From Casetext: Smarter Legal Research

United States v. Sanders

UNITED STATES DISTRICT COURT FOR THE EASTERN DISTRICT OF NORTH CAROLINA WESTERN DIVISION
Mar 23, 2016
No. 5:06-CR-285-F-4 (E.D.N.C. Mar. 23, 2016)

Opinion

No. 5:06-CR-285-F-4

03-23-2016

UNITED STATES OF AMERICA v. ARTHUR SHABAZZ SANDERS, JR., Defendant.


ORDER

Before the court is pro se Defendant's motion for a reduction of his sentence pursuant to 18 U.S.C. § 3582(c)(2). [DE 357]. For the reasons explained below, Defendant's motion is properly construed as a motion for reconsideration of the court's February 10, 2014 Order denying Defendant's motion for reduction of sentence.
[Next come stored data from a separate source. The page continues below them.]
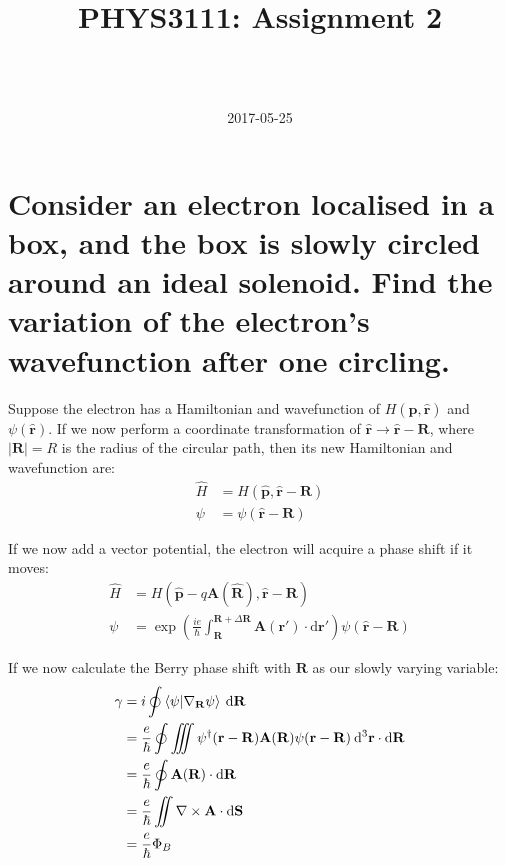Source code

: \documentclass[a4paper]{scrartcl}
\begin{document}
\title{PHYS3111: Assignment 2}
\author{ \\ \\ }
\date{2017-05-25}
\maketitle

\section{Consider an electron localised in a box, and the box is slowly circled around an ideal solenoid. Find the variation of the electron's wavefunction after one circling.}
Suppose the electron has a Hamiltonian and wavefunction of \(H(\hat{\mathbf{p}}, \hat{\mathbf{r}})\) and \(\psi(\hat{\mathbf{r}})\). If we now perform a coordinate transformation of \(\hat{\mathbf{r}} \to \hat{\mathbf{r}} - \mathbf{R}\), where \(|\mathbf{R}| = R\) is the radius of the circular path, then its new Hamiltonian and wavefunction are:
\begin{align*}
    \hat{H} &= H(\hat{\mathbf{p}}, \hat{\mathbf{r}} - \mathbf{R}) \\
    \psi &= \psi(\hat{\mathbf{r}} - \mathbf{R})
\end{align*}

If we now add a vector potential, the electron will acquire a phase shift if it moves:
\begin{align*}
    \hat{H} &= H(\hat{\mathbf{p}} - q \mathbf{A}(\hat{\mathbf{R}}), \hat{\mathbf{r}} - \mathbf{R}) \\
    \psi &= \exp\left(\frac{i e}{\hbar} \int_\mathbf{R}^{\mathbf{R} + \Delta \mathbf{R}} \mathbf{A}(\mathbf{r}') \cdot \mathrm{d} \mathbf{r}'\right) \psi(\hat{\mathbf{r}} - \mathbf{R})
\end{align*}

If we now calculate the Berry phase shift with \(\mathbf{R}\) as our slowly varying variable:
\begin{align*}
    \gamma &= i \oint \braket{\psi | \nabla_\mathbf{R} \psi} \:\mathrm{d} \mathbf{R} \\
    &= \frac{e}{\hbar} \oint \iiint \psi^\dagger(\mathbf{r} - \mathbf{R}) \mathbf{A}(\mathbf{R}) \psi(\mathbf{r} - \mathbf{R}) \:\mathrm{d}^3 \mathbf{r} \cdot \mathrm{d} \mathbf{R} \\
    &= \frac{e}{\hbar} \oint \mathbf{A}(\mathbf{R}) \cdot \mathrm{d} \mathbf{R} \\
    &= \frac{e}{\hbar} \iint \nabla \times \mathbf{A} \cdot \mathrm{d} \mathbf{S} \\
    &= \frac{e}{\hbar} \Phi_B
\end{align*}
\end{document}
See United States v. Winestock, 340 F.3d 200, 203 (4th Cir. 2003) (noting the "longstanding practice of courts to classify pro se pleadings from prisoners according to their contents, without regard to their captions").

I. BACKGROUND

On November 6, 2008, a grand jury returned a one-count superseding indictment charging Defendant with conspiracy to possess with intent to distribute and to distribute cocaine and more than 50 grams of cocaine base (crack), in violation of 21 U.S.C. §§ 841(a)(1) and 846. [DE 169]. On February 3, 2009, Defendant pled guilty to the superseding indictment pursuant to a written plea agreement. [DE 195]. Later, Defendant moved to withdraw his guilty plea, which the court denied.
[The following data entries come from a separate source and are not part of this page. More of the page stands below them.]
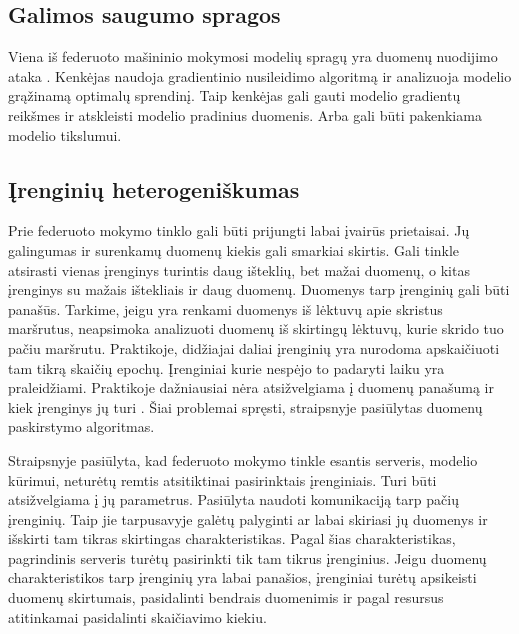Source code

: \documentclass{VUMIFInfBakalaurinis}
\begin{document}
\subsection{Galimos saugumo spragos}
\par Viena iš federuoto mašininio mokymosi modelių spragų yra duomenų nuodijimo ataka \cite{19}. Kenkėjas naudoja gradientinio nusileidimo algoritmą ir analizuoja modelio grąžinamą optimalų sprendinį. Taip kenkėjas gali gauti modelio gradientų reikšmes ir atskleisti modelio pradinius duomenis. Arba gali būti pakenkiama modelio tikslumui.


\subsection{Įrenginių heterogeniškumas}
\par Prie federuoto mokymo tinklo gali būti prijungti labai įvairūs prietaisai. Jų galingumas ir surenkamų duomenų kiekis gali smarkiai skirtis. Gali tinkle atsirasti vienas įrenginys turintis daug išteklių, bet mažai duomenų, o kitas įrenginys su mažais ištekliais ir daug duomenų. Duomenys tarp įrenginių gali būti panašūs. Tarkime, jeigu yra renkami duomenys iš lėktuvų apie skristus maršrutus, neapsimoka analizuoti duomenų iš skirtingų lėktuvų, kurie skrido tuo pačiu maršrutu. Praktikoje, didžiajai daliai įrenginių yra nurodoma apskaičiuoti tam tikrą skaičių epochų. Įrenginiai kurie nespėjo to padaryti laiku yra praleidžiami. Praktikoje dažniausiai nėra atsižvelgiama į duomenų panašumą ir kiek įrenginys jų turi \cite{20}. Šiai problemai spręsti, straipsnyje \cite{21} pasiūlytas duomenų paskirstymo algoritmas. %
\par Straipsnyje \cite{20} pasiūlyta, kad federuoto mokymo tinkle esantis serveris, modelio kūrimui, neturėtų remtis atsitiktinai pasirinktais įrenginiais. Turi būti atsižvelgiama į jų parametrus. Pasiūlyta naudoti komunikaciją tarp pačių įrenginių. Taip jie tarpusavyje galėtų palyginti ar labai skiriasi jų duomenys ir išskirti tam tikras skirtingas charakteristikas. Pagal šias charakteristikas, pagrindinis serveris turėtų pasirinkti tik tam tikrus įrenginius. Jeigu duomenų charakteristikos tarp įrenginių yra labai panašios, įrenginiai turėtų apsikeisti duomenų skirtumais, pasidalinti bendrais duomenimis ir pagal resursus atitinkamai pasidalinti skaičiavimo kiekiu. 
\end{document}
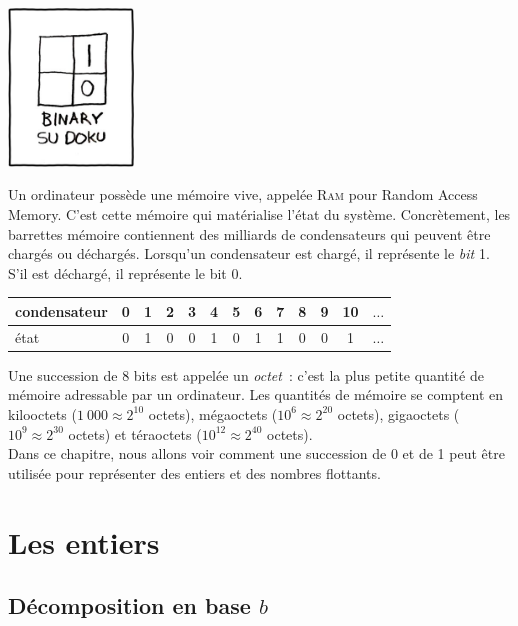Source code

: \documentclass{magnolia}
\begin{document}
\hfill\includegraphics[width=0.25\textwidth]{../../Commun/Images/python-cours-sudoku.jpg}
\magtoc


\vspace{2ex}
Un ordinateur possède une mémoire vive, appelée \textsc{Ram} pour \og Random Access
Memory\fg. C'est cette mémoire qui matérialise l'état du système. Concrètement, les
barrettes mémoire contiennent des milliards de condensateurs qui peuvent être
chargés ou déchargés. Lorsqu'un condensateur est chargé, il représente le \emph{bit} 1. S'il est déchargé,
il représente le bit 0.

\begin{center}
\begin{tabular}{|l||c|c|c|c|c|c|c|c|c|c|c|c|}
\hline
condensateur & 0 & 1 & 2 & 3 & 4 & 5 & 6 & 7 & 8 & 9 & 10 & $\ldots$ \\
\hline
état & 0 & 1 & 0 & 0 & 1 & 0 & 1 & 1 & 0 & 0 & 1 & $\ldots$ \\
\hline
\end{tabular}
\end{center}
\noindent
Une succession de 8 bits est appelée un \emph{octet}~: c'est la plus petite quantité
de mémoire adressable par un ordinateur. Les quantités de mémoire se comptent
en kilooctets ($1\ 000\approx 2^{10}$ octets), mégaoctets ($10^6\approx 2^{20}$ octets),
gigaoctets ($10^9\approx 2^{30}$ octets) et téraoctets ($10^{12}\approx 2^{40}$ octets).\\

Dans ce chapitre, nous allons voir comment une succession de 0 et de 1 peut être
utilisée pour représenter des entiers et des nombres flottants.

\section{Les entiers}

\subsection{Décomposition en base $b$}
\end{document}
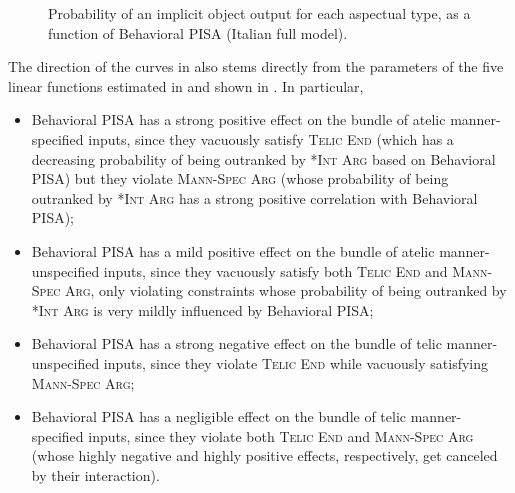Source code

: \begin{figure}[htb]
\caption{Probability of an implicit object output for each aspectual type, as a function of Behavioral PISA (Italian full model).}
    
\end{figure}

The direction of the curves in  also stems directly from the parameters of the five linear functions estimated in  and shown in . In particular,
\begin{itemize}
    \item Behavioral PISA has a strong positive effect on the bundle of atelic manner-specified inputs, since they vacuously satisfy \textsc{Telic End} (which has a decreasing probability of being outranked by \textsc{*Int Arg} based on Behavioral PISA) but they violate \textsc{Mann-Spec Arg} (whose probability of being outranked by \textsc{*Int Arg} has a strong positive correlation with Behavioral PISA);
    \item Behavioral PISA has a mild positive effect on the bundle of atelic manner-unspecified inputs, since they vacuously satisfy both \textsc{Telic End} and \textsc{Mann-Spec Arg}, only violating constraints whose probability of being outranked by \textsc{*Int Arg} is very mildly influenced by Behavioral PISA;
    \item Behavioral PISA has a strong negative effect on the bundle of telic manner-unspecified inputs, since they violate \textsc{Telic End} while vacuously satisfying \textsc{Mann-Spec Arg};
    \item Behavioral PISA has a negligible effect on the bundle of telic manner-specified inputs, since they violate both \textsc{Telic End} and \textsc{Mann-Spec Arg} (whose highly negative and highly positive effects, respectively, get canceled by their interaction).
\end{itemize}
The United States Probation Office ("USPO") prepared a presentence report ("PSR") that recommended Defendant be held accountable for 3,056.7 grams of cocaine base (crack) and 126.2 grams of cocaine. Under the 2008 United States Sentencing Guidelines ("U.S.S.G." or "the Guidelines") in effect when Defendant was sentenced, the crack and powder cocaine were together equivalent to 61,159.24 kilograms of marijuana. That amount corresponded to a base offense level of 38 in the Drug Quantity Table. See U.S. Sentencing Guidelines Manual § 2D1.1(c)(1) (U.S. Sentencing Comm'n 2008) (indicating offense level of 38 for "30,000 KG or more of Marihuana").

The Guidelines provide that when combining different controlled substances to obtain a single offense level, each of the drugs must be converted to its marijuana equivalent and then added together. U.S. Sentencing Guidelines Manual § 2D1.1 cmt. n.10(B) (U.S. Sentencing Comm'n 2008). In 2008, the drug equivalency table provided that 1 gram of cocaine equaled 200 grams of marijuana and that 1 gram of cocaine base equaled 20 kilograms of marijuana. Id. § 2D1.1 cmt. n.8(E).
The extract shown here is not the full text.